His attitude toward other composers was unique. He placed little value upon Chopin, Schumann, Schubert, Bach or Handel. In many cases his investigations had been so superficial that he was hardly qualified to judge. Of Beethoven, Weber and Gluck he could hardly say enough.

His radical position in musical art made him the subject of much caricature, as well as invective. His replies were witty and sharp and he never seemed to lack ammunition, to fire back at his enemies.


It is a comparatively simple matter to arrange a program of the works of Richard Wagner which may be played in the parlor or the studio, although Wagner wrote but little outside of his huge music dramas. With Berlioz, however, the case is quite different. Without the color and fascination of the orchestra most of his works seem to be lacking in that broad human interest which would make them suitable for the ordinary recital or club program. In addition to this practically everything which might be adapted to a Berlioz program is either difficult or awkward for the performer. The Träumerei and Caprice for Violin, Opus 8, is about grade seven and is one of the most attractive recital numbers written by Berlioz. The Rakoczy March comes in various grades of difficulty and is almost always effective. The Gnomenchor und Sylphentanz from the Damnation of Faust comes in a splendid arrangement by Carl Tausig, of which a new edition has been made by Xaver Scharwenka. This, however, is suited only to the concert pianist. The Serenade of Mephistophele has been arranged for piano by Dr. William Mason. This arrangement, while not particularly difficult, is not especially effective.
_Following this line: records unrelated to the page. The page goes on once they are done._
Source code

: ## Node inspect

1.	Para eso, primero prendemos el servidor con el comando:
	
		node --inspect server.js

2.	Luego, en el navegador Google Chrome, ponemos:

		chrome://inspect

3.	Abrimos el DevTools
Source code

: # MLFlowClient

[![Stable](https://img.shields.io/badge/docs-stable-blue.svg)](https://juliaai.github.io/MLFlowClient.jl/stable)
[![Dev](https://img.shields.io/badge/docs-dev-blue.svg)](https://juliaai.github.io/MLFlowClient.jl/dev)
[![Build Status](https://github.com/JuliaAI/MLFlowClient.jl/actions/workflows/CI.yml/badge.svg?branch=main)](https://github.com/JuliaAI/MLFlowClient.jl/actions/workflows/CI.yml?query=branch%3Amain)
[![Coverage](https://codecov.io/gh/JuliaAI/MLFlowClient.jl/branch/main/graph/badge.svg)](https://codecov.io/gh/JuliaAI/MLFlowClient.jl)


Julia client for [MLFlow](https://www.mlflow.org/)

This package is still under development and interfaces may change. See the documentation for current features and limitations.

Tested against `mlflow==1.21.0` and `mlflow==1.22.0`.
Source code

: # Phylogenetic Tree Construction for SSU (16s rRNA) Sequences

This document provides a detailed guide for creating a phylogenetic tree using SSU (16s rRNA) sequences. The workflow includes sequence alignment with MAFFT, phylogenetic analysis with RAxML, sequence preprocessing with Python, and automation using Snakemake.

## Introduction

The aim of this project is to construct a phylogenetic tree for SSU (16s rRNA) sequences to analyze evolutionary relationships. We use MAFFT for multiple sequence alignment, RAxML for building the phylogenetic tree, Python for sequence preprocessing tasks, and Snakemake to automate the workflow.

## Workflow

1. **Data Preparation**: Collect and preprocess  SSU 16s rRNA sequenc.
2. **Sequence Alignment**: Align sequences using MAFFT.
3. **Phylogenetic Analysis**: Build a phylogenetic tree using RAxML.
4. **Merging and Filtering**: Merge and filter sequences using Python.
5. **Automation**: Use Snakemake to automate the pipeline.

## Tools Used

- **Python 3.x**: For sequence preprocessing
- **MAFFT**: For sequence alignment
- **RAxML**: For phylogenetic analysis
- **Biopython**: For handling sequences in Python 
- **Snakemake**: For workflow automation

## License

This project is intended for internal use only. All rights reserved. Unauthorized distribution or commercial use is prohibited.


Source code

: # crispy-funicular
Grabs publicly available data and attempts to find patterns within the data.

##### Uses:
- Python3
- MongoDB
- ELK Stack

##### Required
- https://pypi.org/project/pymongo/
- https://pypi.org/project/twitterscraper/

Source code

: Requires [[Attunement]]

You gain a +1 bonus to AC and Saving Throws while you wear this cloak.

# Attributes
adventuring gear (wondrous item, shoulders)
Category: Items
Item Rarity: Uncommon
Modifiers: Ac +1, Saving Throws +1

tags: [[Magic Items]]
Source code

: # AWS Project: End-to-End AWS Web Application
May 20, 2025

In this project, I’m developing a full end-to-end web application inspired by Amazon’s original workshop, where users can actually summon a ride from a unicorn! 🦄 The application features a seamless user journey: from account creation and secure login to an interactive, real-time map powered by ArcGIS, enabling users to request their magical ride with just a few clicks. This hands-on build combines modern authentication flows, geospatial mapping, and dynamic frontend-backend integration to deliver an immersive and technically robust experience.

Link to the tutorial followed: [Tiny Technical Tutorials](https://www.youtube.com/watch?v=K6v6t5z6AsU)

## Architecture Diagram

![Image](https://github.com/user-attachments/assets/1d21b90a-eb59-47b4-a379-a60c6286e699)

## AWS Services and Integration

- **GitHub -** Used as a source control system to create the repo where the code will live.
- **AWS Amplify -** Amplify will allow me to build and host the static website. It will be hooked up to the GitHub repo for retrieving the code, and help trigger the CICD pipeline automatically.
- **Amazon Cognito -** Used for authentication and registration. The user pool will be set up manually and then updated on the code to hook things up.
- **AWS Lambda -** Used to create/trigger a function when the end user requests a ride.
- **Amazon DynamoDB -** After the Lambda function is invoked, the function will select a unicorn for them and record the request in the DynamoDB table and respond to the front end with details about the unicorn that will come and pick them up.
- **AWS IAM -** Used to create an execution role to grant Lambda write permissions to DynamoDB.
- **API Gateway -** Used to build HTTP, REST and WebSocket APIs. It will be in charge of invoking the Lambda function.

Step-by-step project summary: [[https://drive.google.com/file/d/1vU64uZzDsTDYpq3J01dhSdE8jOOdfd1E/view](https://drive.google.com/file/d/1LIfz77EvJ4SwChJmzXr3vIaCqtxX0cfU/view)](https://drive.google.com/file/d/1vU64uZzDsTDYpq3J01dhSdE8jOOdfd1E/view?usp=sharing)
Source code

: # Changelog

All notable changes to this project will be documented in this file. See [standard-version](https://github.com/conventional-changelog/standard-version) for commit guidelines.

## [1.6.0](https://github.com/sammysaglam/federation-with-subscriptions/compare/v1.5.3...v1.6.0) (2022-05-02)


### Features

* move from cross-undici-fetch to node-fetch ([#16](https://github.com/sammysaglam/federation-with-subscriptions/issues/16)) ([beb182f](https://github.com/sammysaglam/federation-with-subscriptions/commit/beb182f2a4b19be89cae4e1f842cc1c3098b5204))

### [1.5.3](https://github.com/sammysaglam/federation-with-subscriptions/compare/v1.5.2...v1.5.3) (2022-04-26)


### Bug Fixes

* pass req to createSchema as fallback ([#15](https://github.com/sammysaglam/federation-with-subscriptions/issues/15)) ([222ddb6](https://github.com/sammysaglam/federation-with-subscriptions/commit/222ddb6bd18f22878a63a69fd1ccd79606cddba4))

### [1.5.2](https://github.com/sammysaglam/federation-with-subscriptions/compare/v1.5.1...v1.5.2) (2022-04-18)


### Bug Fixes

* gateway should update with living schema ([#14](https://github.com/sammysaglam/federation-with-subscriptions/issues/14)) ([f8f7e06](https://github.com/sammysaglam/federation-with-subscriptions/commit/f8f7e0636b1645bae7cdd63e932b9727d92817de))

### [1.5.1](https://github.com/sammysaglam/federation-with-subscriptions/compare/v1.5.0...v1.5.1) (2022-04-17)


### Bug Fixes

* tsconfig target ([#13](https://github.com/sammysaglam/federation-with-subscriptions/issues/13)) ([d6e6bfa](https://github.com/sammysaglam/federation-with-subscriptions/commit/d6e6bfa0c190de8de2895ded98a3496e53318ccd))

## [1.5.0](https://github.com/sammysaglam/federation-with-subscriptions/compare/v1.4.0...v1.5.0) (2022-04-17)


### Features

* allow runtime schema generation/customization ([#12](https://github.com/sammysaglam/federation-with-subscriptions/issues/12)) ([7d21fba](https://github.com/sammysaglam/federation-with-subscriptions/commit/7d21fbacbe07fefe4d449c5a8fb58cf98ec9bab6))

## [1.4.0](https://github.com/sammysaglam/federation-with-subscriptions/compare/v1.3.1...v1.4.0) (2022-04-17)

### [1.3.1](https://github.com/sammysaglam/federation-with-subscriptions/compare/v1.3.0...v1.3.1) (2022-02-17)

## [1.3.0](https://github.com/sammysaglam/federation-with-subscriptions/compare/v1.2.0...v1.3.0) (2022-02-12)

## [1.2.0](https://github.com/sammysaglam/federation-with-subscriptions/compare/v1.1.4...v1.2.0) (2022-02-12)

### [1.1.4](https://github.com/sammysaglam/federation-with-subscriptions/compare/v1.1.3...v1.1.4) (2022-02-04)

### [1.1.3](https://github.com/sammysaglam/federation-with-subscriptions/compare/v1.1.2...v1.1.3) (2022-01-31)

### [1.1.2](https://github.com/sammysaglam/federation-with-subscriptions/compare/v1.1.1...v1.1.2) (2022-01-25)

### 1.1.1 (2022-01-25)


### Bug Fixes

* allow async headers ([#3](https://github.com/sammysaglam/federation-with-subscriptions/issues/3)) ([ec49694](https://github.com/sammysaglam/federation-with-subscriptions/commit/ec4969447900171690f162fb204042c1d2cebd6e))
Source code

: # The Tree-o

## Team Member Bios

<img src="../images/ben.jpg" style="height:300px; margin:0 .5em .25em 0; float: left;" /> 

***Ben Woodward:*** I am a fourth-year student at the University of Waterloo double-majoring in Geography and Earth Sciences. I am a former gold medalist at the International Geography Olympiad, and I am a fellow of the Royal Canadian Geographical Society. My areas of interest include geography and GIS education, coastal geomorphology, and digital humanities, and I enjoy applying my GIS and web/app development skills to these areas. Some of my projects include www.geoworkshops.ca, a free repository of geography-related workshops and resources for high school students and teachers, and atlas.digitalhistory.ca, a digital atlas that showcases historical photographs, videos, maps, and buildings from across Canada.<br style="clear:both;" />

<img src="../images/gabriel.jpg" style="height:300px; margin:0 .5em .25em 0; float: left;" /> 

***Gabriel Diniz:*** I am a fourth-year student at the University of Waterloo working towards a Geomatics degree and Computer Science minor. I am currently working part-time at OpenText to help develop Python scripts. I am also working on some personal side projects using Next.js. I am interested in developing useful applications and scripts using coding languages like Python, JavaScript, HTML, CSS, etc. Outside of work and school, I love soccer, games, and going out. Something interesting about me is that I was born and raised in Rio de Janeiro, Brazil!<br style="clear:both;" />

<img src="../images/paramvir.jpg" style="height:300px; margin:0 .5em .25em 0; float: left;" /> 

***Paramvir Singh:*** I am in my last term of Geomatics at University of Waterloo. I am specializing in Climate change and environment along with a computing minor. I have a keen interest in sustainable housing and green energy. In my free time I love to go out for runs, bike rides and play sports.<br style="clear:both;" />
The Villanelle from Summer Nights is a really excellent song from the musical standpoint, although difficult for the singer, owing to the incessant high range.

Berlioz’s best song La Captive, one of his masterpieces, calls for a voice of large range and power. It is a concert song in the bigger sense of the term. The student should remember, however, that most all of Berlioz’s orchestral works are wonderfully effective, rich, and brilliant when heard on the orchestra. In fact, there is no department of musical composition that was not quickened by the efforts of this remarkably active man. Ernest Newman, the well known English critic, has shown how Berlioz brought new life to the Opera, the Symphony and the orchestra itself. It is hardly advisable to attempt a Berlioz program without elaborate resources.


One of the best estimates of Berlioz’s shortcomings may be found in the biography of W. H. Hadow, Esq., used in the Grove Dictionary. Mr. Hadow writes: “There is, indeed, a singular perversity in Berlioz’s music, due partly to a twist in his disposition, partly to deficiency of early training. He had, for example, a spring of pure and beautiful melody, and in La Captive in the love scene from Romeo, in the great septet from Les Troyens, he showed that he could employ it to noble purpose. Yet, time after time he ruins his cause by subordinating beauty to emphasis, and is so anxious to impress that he forgets how to charm. The Evening Song in Faust is spoiled by the very cadences that were intended to make it effective. The beginning of the Pilgrim’s March in Harold is delightful, but the last strain offends like a misplaced epigram. No doubt there are other artists who have yielded to similar temptation. Chopin used often to end his dreamiest improvisations with an unexpected discord. Heine often closes with a freakish jest, a song full of pathos or romance. But these men did it out of sheer mischief. Berlioz did it because it seemed to him the natural outcome of his thought.


1. State the nature of the French Government during the early years of Berlioz’s life.

2. What assistance did Berlioz receive from his family?

3. What instruments did Berlioz play?

4. Who was Berlioz’s principal teacher?

5. How long was Berlioz at the Conservatoire?

6. Tell something of Berlioz’s romantic marriage.

7. Describe Berlioz’s remarkable productivity.

8. How did France recognize Berlioz.

9. State Berlioz’s rank as a conductor and as a composer.

10. Why is it impracticable to give short programs of his compositions apart from the orchestra?